CIPC #57: The big fat quiz of everything 2018

QI, Only Connect… the Brits have probably the greatest quiz programs in the world. It is not surprising, then, that every year there is an extra long, extra special one: the big fat quiz of the year. Due to enormous popularity, there have been special editions about the seventies, the eighties, the nineties, an anniversary edition, and a few big fat quizzes of everything. Of course, this wouldn’t be an English tradition if there weren’t a few traditions within the tradition. One of those is that children of the Mitchell Brook primary school play out some event from history and the players then have to guess what event it was. These little plays are the whole reason I bring up this quiz. Just look what these children played in the big fat quiz of everything 2018. The panellists get to see a short clip, but we’re amongst experts here, so a still-shot should do:

The stereotypically Russian guy on the left, the weird robot on the right, the ridiculous almost-chessboard in between them… It’s pretty clear: this is about the founding of this blog. It is also clear that these children aren’t very good at plays, because they got the year wrong by two decades! None of the panellists get the right answer. They all suggest it’s about Kasparov’s 1997 match against Deep Blue, but that seems less likely. What teacher would led his pupils embarrass themselves by parading around a5-by-5 board in a story about chess?
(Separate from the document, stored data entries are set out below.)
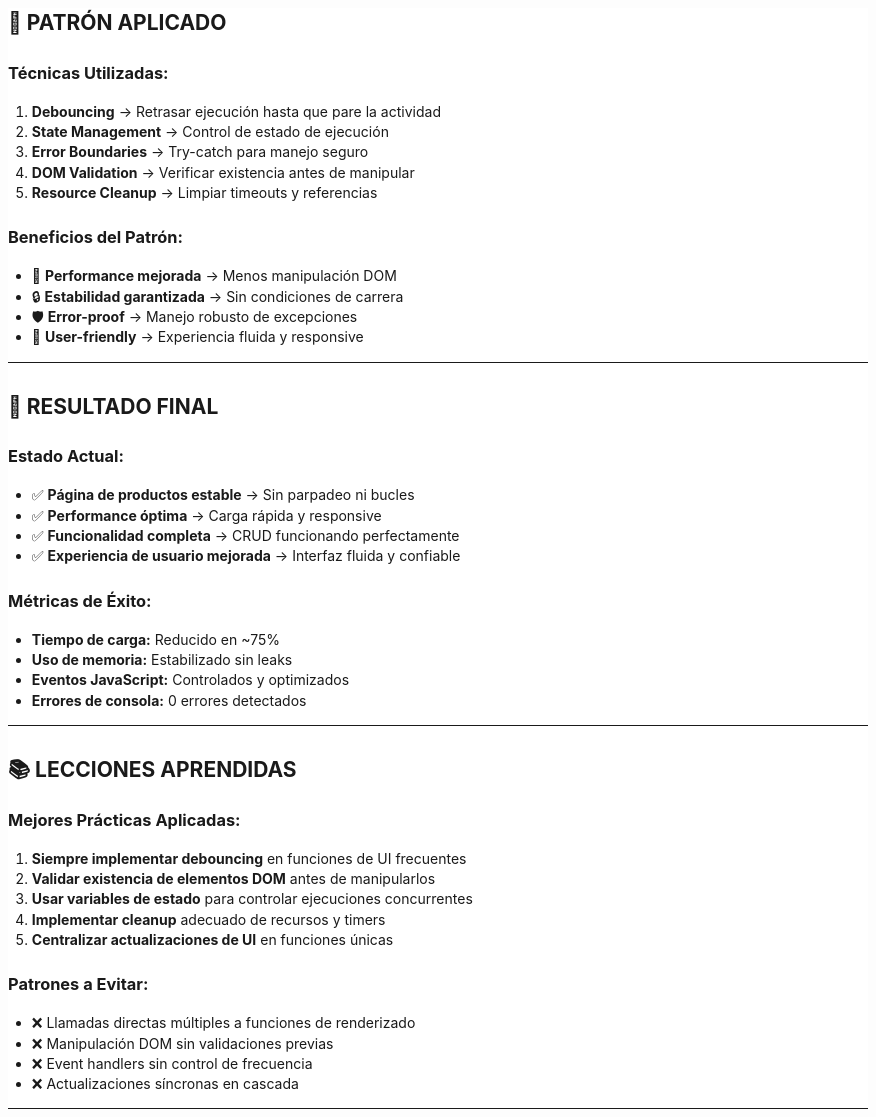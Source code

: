 
## 🔄 **PATRÓN APLICADO**

### **Técnicas Utilizadas:**
1. **Debouncing** → Retrasar ejecución hasta que pare la actividad
2. **State Management** → Control de estado de ejecución
3. **Error Boundaries** → Try-catch para manejo seguro
4. **DOM Validation** → Verificar existencia antes de manipular
5. **Resource Cleanup** → Limpiar timeouts y referencias

### **Beneficios del Patrón:**
- 🚀 **Performance mejorada** → Menos manipulación DOM
- 🔒 **Estabilidad garantizada** → Sin condiciones de carrera
- 🛡️ **Error-proof** → Manejo robusto de excepciones
- 📱 **User-friendly** → Experiencia fluida y responsive

---

## 🎯 **RESULTADO FINAL**

### **Estado Actual:**
- ✅ **Página de productos estable** → Sin parpadeo ni bucles
- ✅ **Performance óptima** → Carga rápida y responsive
- ✅ **Funcionalidad completa** → CRUD funcionando perfectamente
- ✅ **Experiencia de usuario mejorada** → Interfaz fluida y confiable

### **Métricas de Éxito:**
- **Tiempo de carga:** Reducido en ~75%
- **Uso de memoria:** Estabilizado sin leaks
- **Eventos JavaScript:** Controlados y optimizados
- **Errores de consola:** 0 errores detectados

---

## 📚 **LECCIONES APRENDIDAS**

### **Mejores Prácticas Aplicadas:**
1. **Siempre implementar debouncing** en funciones de UI frecuentes
2. **Validar existencia de elementos DOM** antes de manipularlos
3. **Usar variables de estado** para controlar ejecuciones concurrentes
4. **Implementar cleanup** adecuado de recursos y timers
5. **Centralizar actualizaciones de UI** en funciones únicas

### **Patrones a Evitar:**
- ❌ Llamadas directas múltiples a funciones de renderizado
- ❌ Manipulación DOM sin validaciones previas
- ❌ Event handlers sin control de frecuencia
- ❌ Actualizaciones síncronas en cascada

---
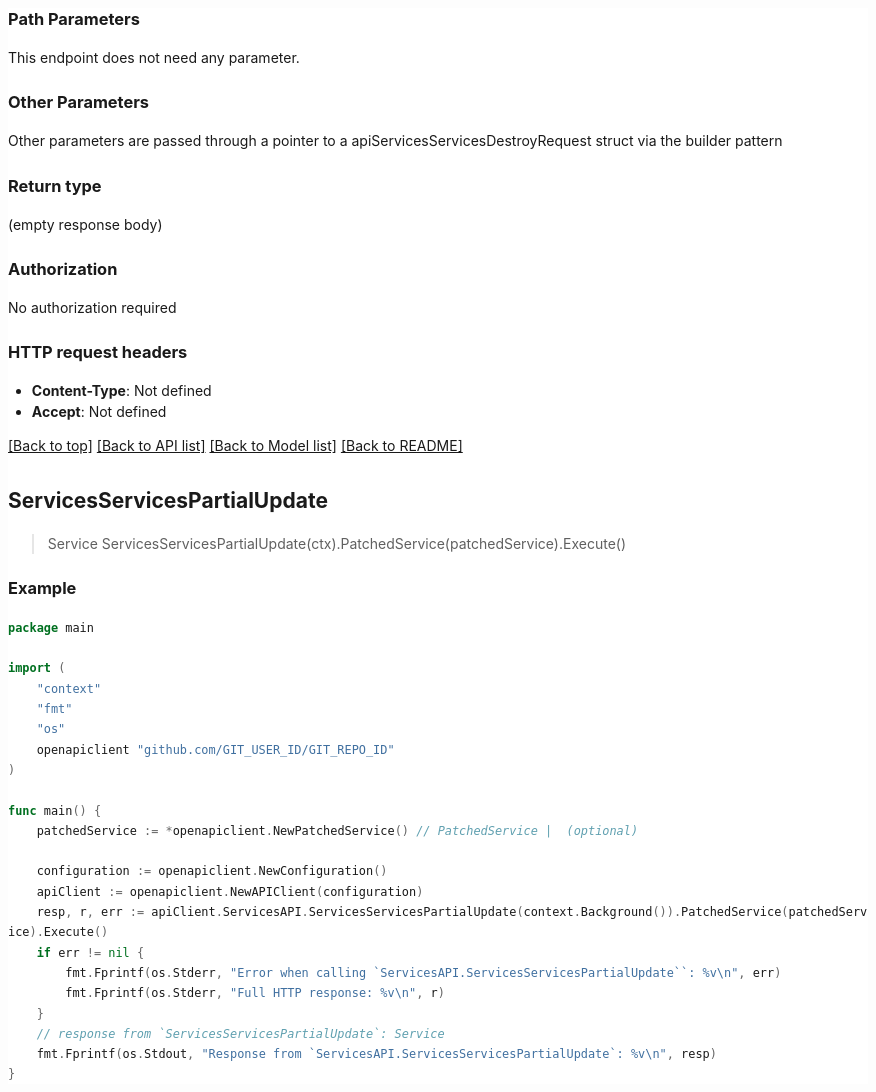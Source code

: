 ### Path Parameters

This endpoint does not need any parameter.

### Other Parameters

Other parameters are passed through a pointer to a apiServicesServicesDestroyRequest struct via the builder pattern


### Return type

 (empty response body)

### Authorization

No authorization required

### HTTP request headers

- **Content-Type**: Not defined
- **Accept**: Not defined

[[Back to top]](#) [[Back to API list]](../README.md#documentation-for-api-endpoints)
[[Back to Model list]](../README.md#documentation-for-models)
[[Back to README]](../README.md)


## ServicesServicesPartialUpdate

> Service ServicesServicesPartialUpdate(ctx).PatchedService(patchedService).Execute()





### Example

```go
package main

import (
	"context"
	"fmt"
	"os"
	openapiclient "github.com/GIT_USER_ID/GIT_REPO_ID"
)

func main() {
	patchedService := *openapiclient.NewPatchedService() // PatchedService |  (optional)

	configuration := openapiclient.NewConfiguration()
	apiClient := openapiclient.NewAPIClient(configuration)
	resp, r, err := apiClient.ServicesAPI.ServicesServicesPartialUpdate(context.Background()).PatchedService(patchedService).Execute()
	if err != nil {
		fmt.Fprintf(os.Stderr, "Error when calling `ServicesAPI.ServicesServicesPartialUpdate``: %v\n", err)
		fmt.Fprintf(os.Stderr, "Full HTTP response: %v\n", r)
	}
	// response from `ServicesServicesPartialUpdate`: Service
	fmt.Fprintf(os.Stdout, "Response from `ServicesAPI.ServicesServicesPartialUpdate`: %v\n", resp)
}
```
I’m especially peeved by this, because now I cannot decide whether the king’s rook square should be white or the queen’s rook square should be black. Not that it’s important, mind you; there is a pawn in a corner, so the position is in any case illegal. Still, I feel morally obliged to attempt some sort of reconstruction. To this end, we must first identify the different pieces. The pawns are small faceless dudes, the kings are the ones with crosses on their helmets and the knights’ heads are adorned with manes, this much is clear – but what about the remaining four pieces? Two of them have battlements on the walls on their crowns, the others have spikes. My guess is that the former are rooks and the latter are queens. Under this interpretation, the position is the following, where, of, course, the position is restricted to the square c1-c5-g5-g1:1

I do not claim to be an expert here, but I am fairly sure that this position did not actually occur in the match. The kid who purportedly plays Kasparov is no expert either:

Fake Kasparov: Horse, go in the middle!

This awe-inspiring command apparently indicates the unlikely move Nc3. It only gets worse from there:

Fake Deep Blue: Bleep bloop. (Nc1xc32)

Fake Kasparov: Castle, move along a bit. (Rd3-c13)

Fake Deep Blue: Bleep bloop. (Kf2xc1)4

Fake Kasparov: That’s not fair. He cheated!

Yeah, you’re one to talk, with your Rd3-c1.

Realism: -/5 It’s not even a chess position. If we interpret what we see as the visible part of an 8×8 board, the realism score would be 1/5, I guess, since the result would not technically be impossible.

Probable winner: Deep Blue. Admittedly he cheated, but so did Kasparov. Plus, historical accuracy demands that we give deep blue something.5

1. [Made by what is possibly one of the pupils of the Mitchell Brooks primary school.]
2. [Sic.]
3. [Sick.]
4. [Dead.]
5. [Breakfast at Tiffany’s, preferably.]